== Data under study ==

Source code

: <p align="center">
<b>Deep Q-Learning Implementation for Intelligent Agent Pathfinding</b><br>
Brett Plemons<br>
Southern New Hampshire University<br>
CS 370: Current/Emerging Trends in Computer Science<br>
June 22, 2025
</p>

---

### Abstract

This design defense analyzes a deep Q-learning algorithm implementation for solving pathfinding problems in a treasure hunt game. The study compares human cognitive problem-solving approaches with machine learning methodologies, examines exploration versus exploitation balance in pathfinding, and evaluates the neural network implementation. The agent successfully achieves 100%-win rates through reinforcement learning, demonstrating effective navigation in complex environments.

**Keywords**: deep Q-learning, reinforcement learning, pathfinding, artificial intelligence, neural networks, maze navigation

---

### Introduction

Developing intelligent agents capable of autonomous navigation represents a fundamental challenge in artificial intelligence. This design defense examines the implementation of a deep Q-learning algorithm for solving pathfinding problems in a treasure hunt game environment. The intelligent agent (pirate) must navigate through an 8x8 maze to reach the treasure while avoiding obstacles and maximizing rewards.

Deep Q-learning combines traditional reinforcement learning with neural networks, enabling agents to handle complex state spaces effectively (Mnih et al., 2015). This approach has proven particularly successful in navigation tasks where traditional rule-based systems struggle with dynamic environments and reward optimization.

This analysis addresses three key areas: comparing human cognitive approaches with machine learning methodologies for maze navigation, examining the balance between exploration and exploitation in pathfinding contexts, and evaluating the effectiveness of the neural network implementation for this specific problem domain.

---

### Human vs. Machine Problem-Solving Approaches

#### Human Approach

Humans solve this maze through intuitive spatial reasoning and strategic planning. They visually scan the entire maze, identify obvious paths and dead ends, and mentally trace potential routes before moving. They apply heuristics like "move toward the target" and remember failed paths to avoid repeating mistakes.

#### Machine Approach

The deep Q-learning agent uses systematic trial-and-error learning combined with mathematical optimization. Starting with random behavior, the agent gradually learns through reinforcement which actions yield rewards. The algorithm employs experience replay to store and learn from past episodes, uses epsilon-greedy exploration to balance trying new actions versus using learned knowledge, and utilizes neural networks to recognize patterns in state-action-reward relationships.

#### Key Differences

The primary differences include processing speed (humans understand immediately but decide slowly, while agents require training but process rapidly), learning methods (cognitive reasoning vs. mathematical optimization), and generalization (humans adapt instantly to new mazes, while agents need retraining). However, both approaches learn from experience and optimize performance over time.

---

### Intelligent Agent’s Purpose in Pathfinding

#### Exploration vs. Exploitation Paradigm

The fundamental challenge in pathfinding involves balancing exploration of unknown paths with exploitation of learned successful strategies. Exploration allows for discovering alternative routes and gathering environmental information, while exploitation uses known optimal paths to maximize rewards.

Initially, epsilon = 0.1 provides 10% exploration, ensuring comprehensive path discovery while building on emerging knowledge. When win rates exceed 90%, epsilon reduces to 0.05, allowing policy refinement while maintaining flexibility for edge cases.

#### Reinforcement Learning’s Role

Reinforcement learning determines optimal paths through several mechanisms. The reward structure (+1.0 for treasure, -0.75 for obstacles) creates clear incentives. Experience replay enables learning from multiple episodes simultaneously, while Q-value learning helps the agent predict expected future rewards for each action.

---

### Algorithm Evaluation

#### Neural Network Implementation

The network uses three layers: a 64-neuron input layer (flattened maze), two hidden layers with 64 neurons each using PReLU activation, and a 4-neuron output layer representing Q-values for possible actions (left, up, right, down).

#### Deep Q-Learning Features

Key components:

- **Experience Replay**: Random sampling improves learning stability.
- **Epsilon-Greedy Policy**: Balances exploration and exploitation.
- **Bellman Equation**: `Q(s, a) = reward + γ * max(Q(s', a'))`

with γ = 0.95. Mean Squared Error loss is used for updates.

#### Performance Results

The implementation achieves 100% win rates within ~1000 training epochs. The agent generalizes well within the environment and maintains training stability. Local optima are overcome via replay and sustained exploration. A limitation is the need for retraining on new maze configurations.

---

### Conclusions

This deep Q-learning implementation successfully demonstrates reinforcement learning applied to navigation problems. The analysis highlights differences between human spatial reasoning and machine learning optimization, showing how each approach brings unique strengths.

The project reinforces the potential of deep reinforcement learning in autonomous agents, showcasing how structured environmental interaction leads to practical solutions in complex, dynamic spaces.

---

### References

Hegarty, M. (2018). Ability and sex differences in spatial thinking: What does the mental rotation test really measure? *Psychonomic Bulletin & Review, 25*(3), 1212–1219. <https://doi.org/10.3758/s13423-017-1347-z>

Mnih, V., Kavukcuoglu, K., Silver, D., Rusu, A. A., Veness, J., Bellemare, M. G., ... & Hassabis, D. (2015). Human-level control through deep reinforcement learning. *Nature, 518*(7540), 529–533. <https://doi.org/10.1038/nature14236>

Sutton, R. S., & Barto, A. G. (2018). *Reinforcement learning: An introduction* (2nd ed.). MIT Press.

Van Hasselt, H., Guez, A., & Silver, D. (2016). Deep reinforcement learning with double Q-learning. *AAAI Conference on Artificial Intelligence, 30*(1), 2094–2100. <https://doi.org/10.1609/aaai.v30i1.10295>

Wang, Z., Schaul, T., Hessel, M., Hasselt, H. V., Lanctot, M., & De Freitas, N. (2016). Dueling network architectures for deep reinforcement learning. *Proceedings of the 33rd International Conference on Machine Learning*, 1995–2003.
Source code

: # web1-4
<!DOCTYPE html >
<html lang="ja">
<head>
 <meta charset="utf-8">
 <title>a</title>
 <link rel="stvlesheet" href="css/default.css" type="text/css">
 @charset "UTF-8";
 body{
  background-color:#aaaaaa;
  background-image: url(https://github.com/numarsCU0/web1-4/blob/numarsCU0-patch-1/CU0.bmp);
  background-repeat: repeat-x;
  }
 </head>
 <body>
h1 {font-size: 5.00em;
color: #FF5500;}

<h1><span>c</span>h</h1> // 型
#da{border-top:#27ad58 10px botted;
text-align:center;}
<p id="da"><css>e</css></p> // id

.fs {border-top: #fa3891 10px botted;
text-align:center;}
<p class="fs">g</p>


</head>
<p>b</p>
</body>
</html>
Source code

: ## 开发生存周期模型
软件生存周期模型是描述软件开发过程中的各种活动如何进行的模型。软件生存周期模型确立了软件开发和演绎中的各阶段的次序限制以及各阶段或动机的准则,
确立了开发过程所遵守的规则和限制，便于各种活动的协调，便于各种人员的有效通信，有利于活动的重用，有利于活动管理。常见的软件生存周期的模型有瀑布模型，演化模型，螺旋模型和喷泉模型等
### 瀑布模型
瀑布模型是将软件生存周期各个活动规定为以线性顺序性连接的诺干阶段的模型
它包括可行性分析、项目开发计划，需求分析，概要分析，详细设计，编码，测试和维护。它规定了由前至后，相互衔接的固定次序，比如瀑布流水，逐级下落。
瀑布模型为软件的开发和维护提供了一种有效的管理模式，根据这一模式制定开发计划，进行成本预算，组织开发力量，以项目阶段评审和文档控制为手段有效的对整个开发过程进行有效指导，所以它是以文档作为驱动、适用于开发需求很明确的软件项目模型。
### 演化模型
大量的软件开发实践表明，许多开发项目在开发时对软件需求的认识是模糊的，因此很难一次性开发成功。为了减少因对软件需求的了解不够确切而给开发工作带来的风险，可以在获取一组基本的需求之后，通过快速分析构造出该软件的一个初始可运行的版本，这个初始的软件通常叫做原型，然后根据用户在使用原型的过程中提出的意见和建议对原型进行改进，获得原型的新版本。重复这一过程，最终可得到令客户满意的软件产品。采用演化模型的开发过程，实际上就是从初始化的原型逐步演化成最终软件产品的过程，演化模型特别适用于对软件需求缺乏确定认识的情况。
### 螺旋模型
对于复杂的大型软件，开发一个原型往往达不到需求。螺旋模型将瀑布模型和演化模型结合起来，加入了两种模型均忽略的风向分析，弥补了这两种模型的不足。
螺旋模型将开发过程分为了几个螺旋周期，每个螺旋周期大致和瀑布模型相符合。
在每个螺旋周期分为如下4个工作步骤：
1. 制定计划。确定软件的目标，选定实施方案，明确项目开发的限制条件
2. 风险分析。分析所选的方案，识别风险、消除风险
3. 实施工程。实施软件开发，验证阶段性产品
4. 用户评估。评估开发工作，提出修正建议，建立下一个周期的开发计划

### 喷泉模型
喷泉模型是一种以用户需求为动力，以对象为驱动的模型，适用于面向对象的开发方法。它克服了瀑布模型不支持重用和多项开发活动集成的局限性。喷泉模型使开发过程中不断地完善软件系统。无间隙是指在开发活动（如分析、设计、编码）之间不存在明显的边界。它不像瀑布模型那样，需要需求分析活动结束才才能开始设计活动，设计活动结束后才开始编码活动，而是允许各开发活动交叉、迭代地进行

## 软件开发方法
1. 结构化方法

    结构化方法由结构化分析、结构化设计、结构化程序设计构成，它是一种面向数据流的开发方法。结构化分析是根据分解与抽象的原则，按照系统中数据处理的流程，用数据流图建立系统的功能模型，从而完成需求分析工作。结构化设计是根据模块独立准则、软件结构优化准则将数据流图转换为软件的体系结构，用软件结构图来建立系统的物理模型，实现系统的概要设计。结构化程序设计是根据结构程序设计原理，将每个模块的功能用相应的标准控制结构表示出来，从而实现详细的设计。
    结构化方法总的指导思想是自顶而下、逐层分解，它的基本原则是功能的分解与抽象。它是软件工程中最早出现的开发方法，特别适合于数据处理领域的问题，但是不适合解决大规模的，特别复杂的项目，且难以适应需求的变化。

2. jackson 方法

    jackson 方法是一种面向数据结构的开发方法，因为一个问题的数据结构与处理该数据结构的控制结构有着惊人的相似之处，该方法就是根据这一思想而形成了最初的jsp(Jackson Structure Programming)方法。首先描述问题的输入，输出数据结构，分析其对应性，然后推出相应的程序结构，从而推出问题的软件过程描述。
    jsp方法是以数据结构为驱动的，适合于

===

■ **Aim of the task**: All lines in the listing above that contain "retraining" should be shown.

■ **Your response**:
The primary differences include processing speed (humans understand immediately but decide slowly, while agents require training but process rapidly), learning methods (cognitive reasoning vs. mathematical optimization), and generalization (humans adapt instantly to new mazes, while agents need retraining). However, both approaches learn from experience and optimize performance over time.
The implementation achieves 100% win rates within ~1000 training epochs. The agent generalizes well within the environment and maintains training stability. Local optima are overcome via replay and sustained exploration. A limitation is the need for retraining on new maze configurations.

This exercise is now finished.